Predator: Badlands review – a pointless but unkillable franchise that has started to eat itself
The toothy villain is humanised and made sympathetic in this disappointing horror sci-fi – at which point it ceases to be the Predator
There is disappointment in store for those hoping the Terrence Malick classic Badlands had been rebooted as a horror sci-fi, with Martin Sheen and Sissy Spacek menaced by a great big space alien with a peculiar mouth. No: this is actually the umpteenth iteration of the Predator franchise, which has a roach-like unkillability itself, having started in 1987 with Arnold Schwarzenegger facing an extraterrestrial creature rustling and snarling in the Central American jungle.

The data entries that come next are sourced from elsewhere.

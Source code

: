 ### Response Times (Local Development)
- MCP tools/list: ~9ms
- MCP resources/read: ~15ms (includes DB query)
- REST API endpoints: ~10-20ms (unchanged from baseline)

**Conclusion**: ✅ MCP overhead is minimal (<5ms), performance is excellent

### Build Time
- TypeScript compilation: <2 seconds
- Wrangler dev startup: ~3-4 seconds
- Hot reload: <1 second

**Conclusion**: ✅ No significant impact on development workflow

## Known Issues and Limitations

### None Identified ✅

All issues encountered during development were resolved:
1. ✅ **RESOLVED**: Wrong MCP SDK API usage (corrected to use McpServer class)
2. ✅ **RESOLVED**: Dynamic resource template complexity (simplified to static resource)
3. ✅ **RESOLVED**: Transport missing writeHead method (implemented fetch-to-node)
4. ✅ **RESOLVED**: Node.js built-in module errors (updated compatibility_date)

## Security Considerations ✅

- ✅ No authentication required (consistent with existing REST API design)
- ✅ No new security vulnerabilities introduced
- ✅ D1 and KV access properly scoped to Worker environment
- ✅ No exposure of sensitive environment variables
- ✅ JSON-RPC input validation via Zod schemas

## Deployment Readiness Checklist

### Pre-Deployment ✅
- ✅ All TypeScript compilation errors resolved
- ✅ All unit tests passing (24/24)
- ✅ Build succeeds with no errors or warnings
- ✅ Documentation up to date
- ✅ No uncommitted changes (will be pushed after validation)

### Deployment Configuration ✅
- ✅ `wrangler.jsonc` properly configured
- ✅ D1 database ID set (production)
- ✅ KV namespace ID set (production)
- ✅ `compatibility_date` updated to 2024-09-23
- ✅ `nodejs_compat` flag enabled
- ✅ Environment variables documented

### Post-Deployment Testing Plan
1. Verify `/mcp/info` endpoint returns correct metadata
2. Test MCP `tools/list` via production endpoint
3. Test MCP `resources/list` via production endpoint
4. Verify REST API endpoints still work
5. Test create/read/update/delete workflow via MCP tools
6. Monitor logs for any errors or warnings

Predator: Badlands is just about kept from flatlining by Elle Fanning’s effortless charm, though it shows what happens when the Predator in question must, in the service of narrative development, be humanised and made sympathetic and vulnerable and … kinda … nice? What happens is that it ceases to be the Predator, so something or someone else has inevitably to fill the Predator role.

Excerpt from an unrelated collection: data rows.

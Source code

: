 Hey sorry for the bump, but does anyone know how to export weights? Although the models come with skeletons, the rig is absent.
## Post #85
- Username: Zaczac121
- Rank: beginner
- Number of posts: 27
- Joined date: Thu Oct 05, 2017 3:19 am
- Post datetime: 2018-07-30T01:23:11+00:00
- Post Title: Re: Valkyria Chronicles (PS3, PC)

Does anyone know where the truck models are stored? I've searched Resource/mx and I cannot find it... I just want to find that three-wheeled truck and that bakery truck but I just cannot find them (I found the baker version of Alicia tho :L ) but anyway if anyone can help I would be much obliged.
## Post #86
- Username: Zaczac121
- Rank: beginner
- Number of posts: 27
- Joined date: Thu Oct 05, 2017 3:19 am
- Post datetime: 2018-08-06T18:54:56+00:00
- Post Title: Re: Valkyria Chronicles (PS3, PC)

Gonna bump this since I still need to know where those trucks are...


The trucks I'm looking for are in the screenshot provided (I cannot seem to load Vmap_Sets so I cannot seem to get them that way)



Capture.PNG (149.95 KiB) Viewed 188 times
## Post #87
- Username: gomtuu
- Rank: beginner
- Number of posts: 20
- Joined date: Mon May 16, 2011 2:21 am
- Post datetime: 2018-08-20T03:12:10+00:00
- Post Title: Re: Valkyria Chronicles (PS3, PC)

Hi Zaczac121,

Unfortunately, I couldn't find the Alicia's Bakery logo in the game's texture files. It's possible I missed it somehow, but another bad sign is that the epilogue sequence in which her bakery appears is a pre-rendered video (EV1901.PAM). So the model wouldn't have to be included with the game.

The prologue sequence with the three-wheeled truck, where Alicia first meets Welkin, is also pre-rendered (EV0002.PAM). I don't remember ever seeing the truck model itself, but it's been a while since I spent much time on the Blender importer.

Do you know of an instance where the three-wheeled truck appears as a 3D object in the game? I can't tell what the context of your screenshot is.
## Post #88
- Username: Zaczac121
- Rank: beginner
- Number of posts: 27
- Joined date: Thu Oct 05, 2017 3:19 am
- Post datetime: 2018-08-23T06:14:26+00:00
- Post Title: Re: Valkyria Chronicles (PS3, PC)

So now there is a youngling from the unsightly Predator tribe called Dek (played in heavy prosthetics by New Zealand actor Dimitrius Schuster-Koloamatangi); a creature with those distinctively horrendous choppers with a sort of cluster of mandible claws on it. (A real horror film would also show us what his genitals look like.) Dek’s alleged softness and weakness mean that he is about to be killed by his stern Predator father, but he escapes to go on a mission to reclaim his predatorial honour by killing a far-off fearsome monster called the Kalisk, which even his father is supposedly afraid of.
But Dek finds that two robot-human bioclone twins known as “synths” are on the Kalisk’s trail as well, both played by Fanning. One is goofy, cutesy, fallible Thia, a kind of manic pixie dream synth who winds up having an odd-couple friendship with Dek. The other is a ruthlessly efficient dead-eyed Stepford ninja who winds up being the real hunter-killer and effectively negates the franchise’s whole identity.
The sheer pointlessness of everything that happens subtracts the oxygen and even Fanning’s imperishable star quality can’t save it.
• Predator: Badlands is out on 6 November in Australia, and on 7 November in the UK and US.